**DATA LISTING**

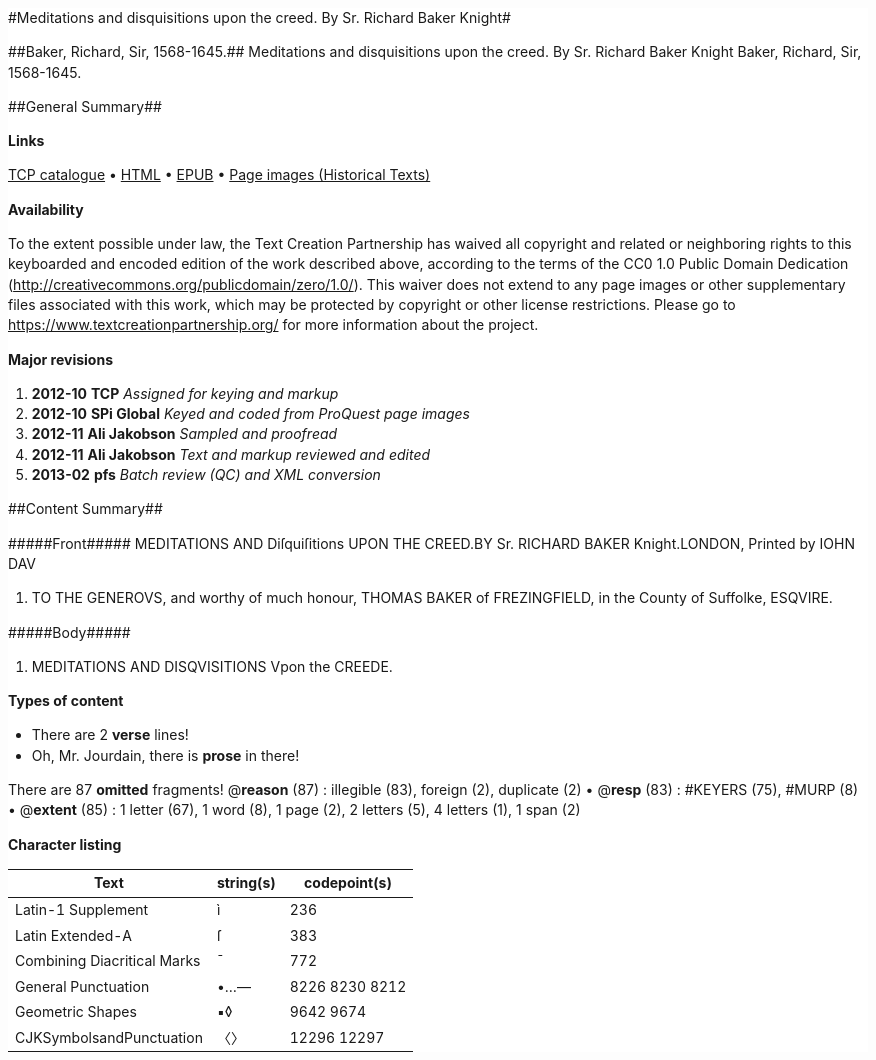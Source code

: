 #Meditations and disquisitions upon the creed. By Sr. Richard Baker Knight#

##Baker, Richard, Sir, 1568-1645.##
Meditations and disquisitions upon the creed. By Sr. Richard Baker Knight
Baker, Richard, Sir, 1568-1645.

##General Summary##

**Links**

[TCP catalogue](http://www.ota.ox.ac.uk/tcp/)  • 
[HTML](http://tei.it.ox.ac.uk/tcp/Texts-HTML/free/A77/A77667.html)  • 
[EPUB](http://tei.it.ox.ac.uk/tcp/Texts-EPUB/free/A77/A77667.epub) • 
[Page images (Historical Texts)](https://historicaltexts.jisc.ac.uk/eebo-99900131e)

**Availability**

To the extent possible under law, the Text Creation Partnership has waived all copyright and related or neighboring rights to this keyboarded and encoded edition of the work described above, according to the terms of the CC0 1.0 Public Domain Dedication (http://creativecommons.org/publicdomain/zero/1.0/). This waiver does not extend to any page images or other supplementary files associated with this work, which may be protected by copyright or other license restrictions. Please go to https://www.textcreationpartnership.org/ for more information about the project.

**Major revisions**

1. __2012-10__ __TCP__ *Assigned for keying and markup*
1. __2012-10__ __SPi Global__ *Keyed and coded from ProQuest page images*
1. __2012-11__ __Ali Jakobson__ *Sampled and proofread*
1. __2012-11__ __Ali Jakobson__ *Text and markup reviewed and edited*
1. __2013-02__ __pfs__ *Batch review (QC) and XML conversion*

##Content Summary##

#####Front#####
MEDITATIONS AND Diſquiſitions UPON THE CREED.BY Sr. RICHARD BAKER Knight.LONDON, Printed by IOHN DAV
1. TO THE GENEROVS, and worthy of much honour, THOMAS BAKER of FREZINGFIELD, in the County of Suffolke, ESQVIRE.

#####Body#####

1. MEDITATIONS AND DISQVISITIONS Vpon the CREEDE.

**Types of content**

  * There are 2 **verse** lines!
  * Oh, Mr. Jourdain, there is **prose** in there!

There are 87 **omitted** fragments! 
 @__reason__ (87) : illegible (83), foreign (2), duplicate (2)  •  @__resp__ (83) : #KEYERS (75), #MURP (8)  •  @__extent__ (85) : 1 letter (67), 1 word (8), 1 page (2), 2 letters (5), 4 letters (1), 1 span (2)

**Character listing**


|Text|string(s)|codepoint(s)|
|---|---|---|
|Latin-1 Supplement|ì|236|
|Latin Extended-A|ſ|383|
|Combining             Diacritical Marks|̄|772|
|General Punctuation|•…—|8226 8230 8212|
|Geometric Shapes|▪◊|9642 9674|
|CJKSymbolsandPunctuation|〈〉|12296 12297|
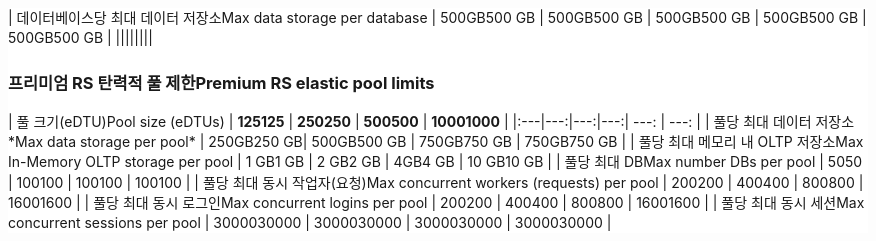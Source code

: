 | <span data-ttu-id="42c21-440">데이터베이스당 최대 데이터 저장소</span><span class="sxs-lookup"><span data-stu-id="42c21-440">Max data storage per database</span></span> | <span data-ttu-id="42c21-441">500GB</span><span class="sxs-lookup"><span data-stu-id="42c21-441">500 GB</span></span> | <span data-ttu-id="42c21-442">500GB</span><span class="sxs-lookup"><span data-stu-id="42c21-442">500 GB</span></span> | <span data-ttu-id="42c21-443">500GB</span><span class="sxs-lookup"><span data-stu-id="42c21-443">500 GB</span></span> | <span data-ttu-id="42c21-444">500GB</span><span class="sxs-lookup"><span data-stu-id="42c21-444">500 GB</span></span> | <span data-ttu-id="42c21-445">500GB</span><span class="sxs-lookup"><span data-stu-id="42c21-445">500 GB</span></span> | 
||||||||

### <a name="premium-rs-elastic-pool-limits"></a><span data-ttu-id="42c21-446">프리미엄 RS 탄력적 풀 제한</span><span class="sxs-lookup"><span data-stu-id="42c21-446">Premium RS elastic pool limits</span></span>

| <span data-ttu-id="42c21-447">풀 크기(eDTU)</span><span class="sxs-lookup"><span data-stu-id="42c21-447">Pool size (eDTUs)</span></span>  | <span data-ttu-id="42c21-448">**125**</span><span class="sxs-lookup"><span data-stu-id="42c21-448">**125**</span></span> | <span data-ttu-id="42c21-449">**250**</span><span class="sxs-lookup"><span data-stu-id="42c21-449">**250**</span></span> | <span data-ttu-id="42c21-450">**500**</span><span class="sxs-lookup"><span data-stu-id="42c21-450">**500**</span></span> | <span data-ttu-id="42c21-451">**1000**</span><span class="sxs-lookup"><span data-stu-id="42c21-451">**1000**</span></span> |
|:---|---:|---:|---:| ---: | ---: | 
| <span data-ttu-id="42c21-452">풀당 최대 데이터 저장소*</span><span class="sxs-lookup"><span data-stu-id="42c21-452">Max data storage per pool*</span></span> | <span data-ttu-id="42c21-453">250GB</span><span class="sxs-lookup"><span data-stu-id="42c21-453">250 GB</span></span>| <span data-ttu-id="42c21-454">500GB</span><span class="sxs-lookup"><span data-stu-id="42c21-454">500 GB</span></span> | <span data-ttu-id="42c21-455">750GB</span><span class="sxs-lookup"><span data-stu-id="42c21-455">750 GB</span></span> | <span data-ttu-id="42c21-456">750GB</span><span class="sxs-lookup"><span data-stu-id="42c21-456">750 GB</span></span> |
| <span data-ttu-id="42c21-457">풀당 최대 메모리 내 OLTP 저장소</span><span class="sxs-lookup"><span data-stu-id="42c21-457">Max In-Memory OLTP storage per pool</span></span> | <span data-ttu-id="42c21-458">1 GB</span><span class="sxs-lookup"><span data-stu-id="42c21-458">1 GB</span></span> | <span data-ttu-id="42c21-459">2 GB</span><span class="sxs-lookup"><span data-stu-id="42c21-459">2 GB</span></span> | <span data-ttu-id="42c21-460">4GB</span><span class="sxs-lookup"><span data-stu-id="42c21-460">4 GB</span></span> | <span data-ttu-id="42c21-461">10 GB</span><span class="sxs-lookup"><span data-stu-id="42c21-461">10 GB</span></span> |
| <span data-ttu-id="42c21-462">풀당 최대 DB</span><span class="sxs-lookup"><span data-stu-id="42c21-462">Max number DBs per pool</span></span> | <span data-ttu-id="42c21-463">50</span><span class="sxs-lookup"><span data-stu-id="42c21-463">50</span></span> | <span data-ttu-id="42c21-464">100</span><span class="sxs-lookup"><span data-stu-id="42c21-464">100</span></span> | <span data-ttu-id="42c21-465">100</span><span class="sxs-lookup"><span data-stu-id="42c21-465">100</span></span> | <span data-ttu-id="42c21-466">100</span><span class="sxs-lookup"><span data-stu-id="42c21-466">100</span></span> |
| <span data-ttu-id="42c21-467">풀당 최대 동시 작업자(요청)</span><span class="sxs-lookup"><span data-stu-id="42c21-467">Max concurrent workers (requests) per pool</span></span> | <span data-ttu-id="42c21-468">200</span><span class="sxs-lookup"><span data-stu-id="42c21-468">200</span></span> | <span data-ttu-id="42c21-469">400</span><span class="sxs-lookup"><span data-stu-id="42c21-469">400</span></span> | <span data-ttu-id="42c21-470">800</span><span class="sxs-lookup"><span data-stu-id="42c21-470">800</span></span> | <span data-ttu-id="42c21-471">1600</span><span class="sxs-lookup"><span data-stu-id="42c21-471">1600</span></span> |
| <span data-ttu-id="42c21-472">풀당 최대 동시 로그인</span><span class="sxs-lookup"><span data-stu-id="42c21-472">Max concurrent logins per pool</span></span> | <span data-ttu-id="42c21-473">200</span><span class="sxs-lookup"><span data-stu-id="42c21-473">200</span></span> | <span data-ttu-id="42c21-474">400</span><span class="sxs-lookup"><span data-stu-id="42c21-474">400</span></span> | <span data-ttu-id="42c21-475">800</span><span class="sxs-lookup"><span data-stu-id="42c21-475">800</span></span> | <span data-ttu-id="42c21-476">1600</span><span class="sxs-lookup"><span data-stu-id="42c21-476">1600</span></span> |
| <span data-ttu-id="42c21-477">풀당 최대 동시 세션</span><span class="sxs-lookup"><span data-stu-id="42c21-477">Max concurrent sessions per pool</span></span> | <span data-ttu-id="42c21-478">30000</span><span class="sxs-lookup"><span data-stu-id="42c21-478">30000</span></span> | <span data-ttu-id="42c21-479">30000</span><span class="sxs-lookup"><span data-stu-id="42c21-479">30000</span></span> | <span data-ttu-id="42c21-480">30000</span><span class="sxs-lookup"><span data-stu-id="42c21-480">30000</span></span> | <span data-ttu-id="42c21-481">30000</span><span class="sxs-lookup"><span data-stu-id="42c21-481">30000</span></span> |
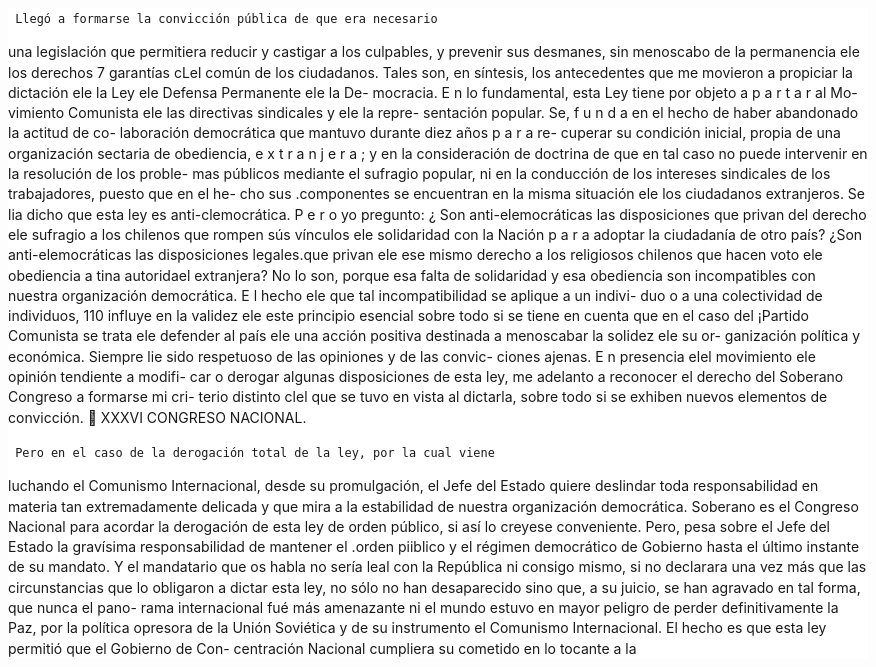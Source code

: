 
     Llegó a formarse la convicción pública de que era necesario
una legislación que permitiera reducir y castigar a los culpables,
y prevenir sus desmanes, sin menoscabo de la permanencia ele los
derechos 7 garantías cLel común de los ciudadanos.
     Tales son, en síntesis, los antecedentes que me movieron a
propiciar la dictación ele la Ley ele Defensa Permanente ele la De-
mocracia.
     E n lo fundamental, esta Ley tiene por objeto a p a r t a r al Mo-
vimiento Comunista ele las directivas sindicales y ele la repre-
sentación popular.
     Se, f u n d a en el hecho de haber abandonado la actitud de co-
laboración democrática que mantuvo durante diez años p a r a re-
cuperar su condición inicial, propia de una organización sectaria
de obediencia, e x t r a n j e r a ; y en la consideración de doctrina de
que en tal caso no puede intervenir en la resolución de los proble-
mas públicos mediante el sufragio popular, ni en la conducción
de los intereses sindicales de los trabajadores, puesto que en el he-
cho sus .componentes se encuentran en la misma situación ele los
ciudadanos extranjeros.
     Se lia dicho que esta ley es anti-clemocrática.
     P e r o yo pregunto: ¿ Son anti-elemocráticas las disposiciones
que privan del derecho ele sufragio a los chilenos que rompen sús
vínculos ele solidaridad con la Nación p a r a adoptar la ciudadanía
de otro país?
     ¿Son anti-elemocráticas las disposiciones legales.que privan
ele ese mismo derecho a los religiosos chilenos que hacen voto ele
obediencia a tina autoridael extranjera?
     No lo son, porque esa falta de solidaridad y esa obediencia
son incompatibles con nuestra organización democrática.
     E l hecho ele que tal incompatibilidad se aplique a un indivi-
duo o a una colectividad de individuos, 110 influye en la validez
ele este principio esencial sobre todo si se tiene en cuenta que en
el caso del ¡Partido Comunista se trata ele defender al país ele
una acción positiva destinada a menoscabar la solidez ele su or-
ganización política y económica.
     Siempre lie sido respetuoso de las opiniones y de las convic-
ciones ajenas.
     E n presencia elel movimiento ele opinión tendiente a modifi-
car o derogar algunas disposiciones de esta ley, me adelanto a
reconocer el derecho del Soberano Congreso a formarse mi cri-
terio distinto clel que se tuvo en vista al dictarla, sobre todo si se
exhiben nuevos elementos de convicción.
  XXXVI                                             CONGRESO NACIONAL.


     Pero en el caso de la derogación total de la ley, por la cual viene
luchando el Comunismo Internacional, desde su promulgación, el
Jefe del Estado quiere deslindar toda responsabilidad en materia
tan extremadamente delicada y que mira a la estabilidad de nuestra
organización democrática.
     Soberano es el Congreso Nacional para acordar la derogación
de esta ley de orden público, si así lo creyese conveniente.
     Pero, pesa sobre el Jefe del Estado la gravísima responsabilidad
de mantener el .orden piiblico y el régimen democrático de Gobierno
hasta el último instante de su mandato.
     Y el mandatario que os habla no sería leal con la República ni
consigo mismo, si no declarara una vez más que las circunstancias
que lo obligaron a dictar esta ley, no sólo no han desaparecido sino
que, a su juicio, se han agravado en tal forma, que nunca el pano-
rama internacional fué más amenazante ni el mundo estuvo en mayor
peligro de perder definitivamente la Paz, por la política opresora de
la Unión Soviética y de su instrumento el Comunismo Internacional.
     El hecho es que esta ley permitió que el Gobierno de Con-
centración Nacional cumpliera su cometido en lo tocante a la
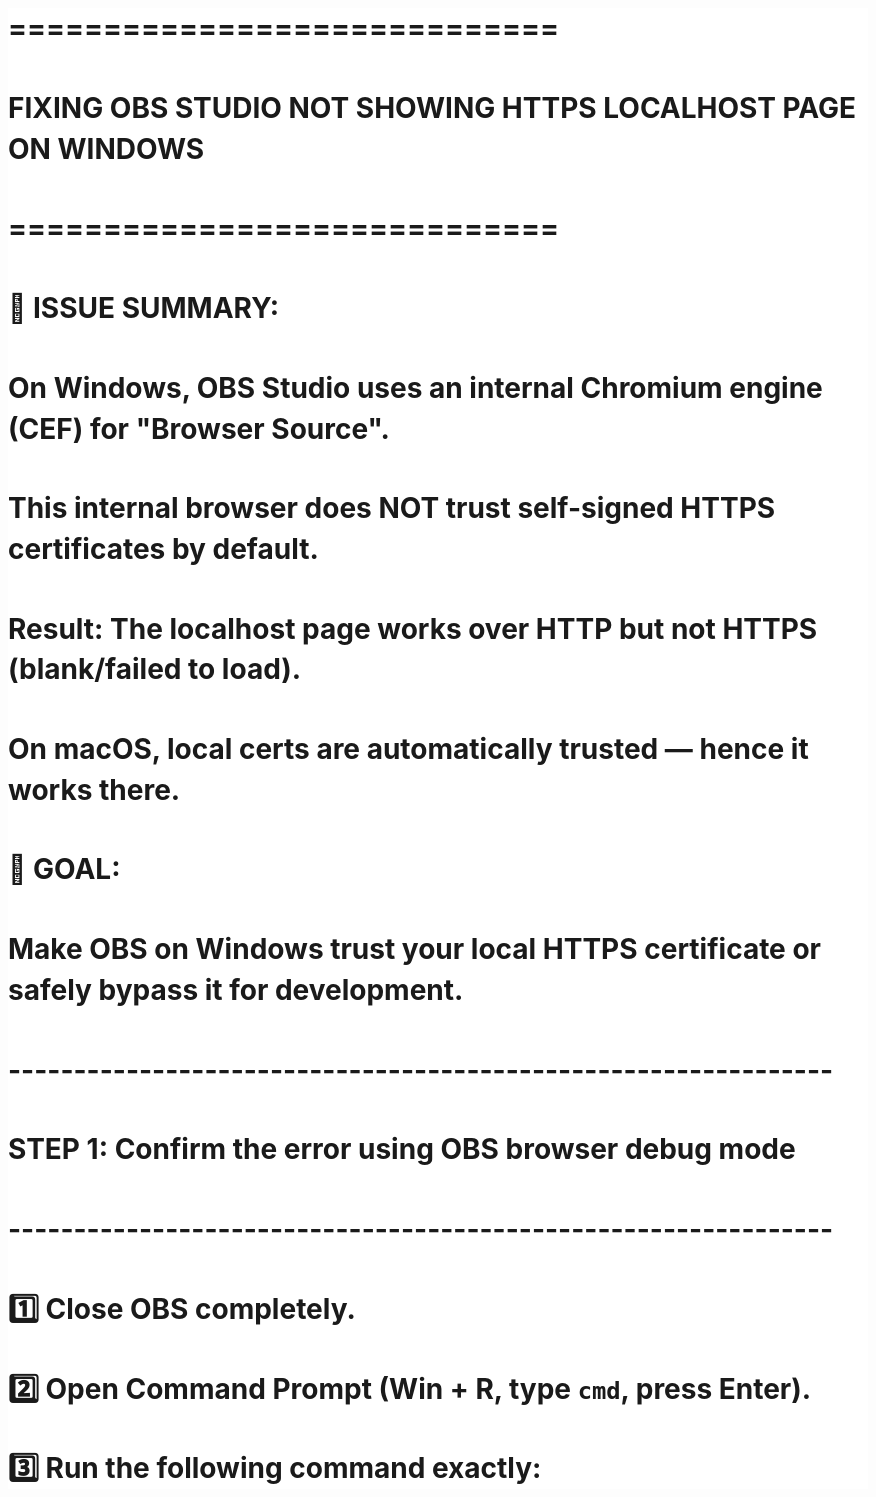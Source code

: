 # =============================
# FIXING OBS STUDIO NOT SHOWING HTTPS LOCALHOST PAGE ON WINDOWS
# =============================

# 🧩 ISSUE SUMMARY:
# On Windows, OBS Studio uses an internal Chromium engine (CEF) for "Browser Source".
# This internal browser does NOT trust self-signed HTTPS certificates by default.
# Result: The localhost page works over HTTP but not HTTPS (blank/failed to load).
# On macOS, local certs are automatically trusted — hence it works there.

# 🧰 GOAL:
# Make OBS on Windows trust your local HTTPS certificate or safely bypass it for development.

# ---------------------------------------------------------------
# STEP 1: Confirm the error using OBS browser debug mode
# ---------------------------------------------------------------

# 1️⃣ Close OBS completely.
# 2️⃣ Open Command Prompt (Win + R, type `cmd`, press Enter).
# 3️⃣ Run the following command exactly:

**TASK GOAL**
Both boundary lines included, write out word for word only the lines above from the one containing "car o derogar" to the one containing "# Make OBS on", leaving out any pictures.

**TASK RESULT**
car o derogar algunas disposiciones de esta ley, me adelanto a
reconocer el derecho del Soberano Congreso a formarse mi cri-
terio distinto clel que se tuvo en vista al dictarla, sobre todo si se
exhiben nuevos elementos de convicción.
  XXXVI                                             CONGRESO NACIONAL.


     Pero en el caso de la derogación total de la ley, por la cual viene
luchando el Comunismo Internacional, desde su promulgación, el
Jefe del Estado quiere deslindar toda responsabilidad en materia
tan extremadamente delicada y que mira a la estabilidad de nuestra
organización democrática.
     Soberano es el Congreso Nacional para acordar la derogación
de esta ley de orden público, si así lo creyese conveniente.
     Pero, pesa sobre el Jefe del Estado la gravísima responsabilidad
de mantener el .orden piiblico y el régimen democrático de Gobierno
hasta el último instante de su mandato.
     Y el mandatario que os habla no sería leal con la República ni
consigo mismo, si no declarara una vez más que las circunstancias
que lo obligaron a dictar esta ley, no sólo no han desaparecido sino
que, a su juicio, se han agravado en tal forma, que nunca el pano-
rama internacional fué más amenazante ni el mundo estuvo en mayor
peligro de perder definitivamente la Paz, por la política opresora de
la Unión Soviética y de su instrumento el Comunismo Internacional.
     El hecho es que esta ley permitió que el Gobierno de Con-
centración Nacional cumpliera su cometido en lo tocante a la
Source code

: # =============================
# FIXING OBS STUDIO NOT SHOWING HTTPS LOCALHOST PAGE ON WINDOWS
# =============================

# 🧩 ISSUE SUMMARY:
# On Windows, OBS Studio uses an internal Chromium engine (CEF) for "Browser Source".
# This internal browser does NOT trust self-signed HTTPS certificates by default.
# Result: The localhost page works over HTTP but not HTTPS (blank/failed to load).
# On macOS, local certs are automatically trusted — hence it works there.

# 🧰 GOAL:
# Make OBS on Windows trust your local HTTPS certificate or safely bypass it for development.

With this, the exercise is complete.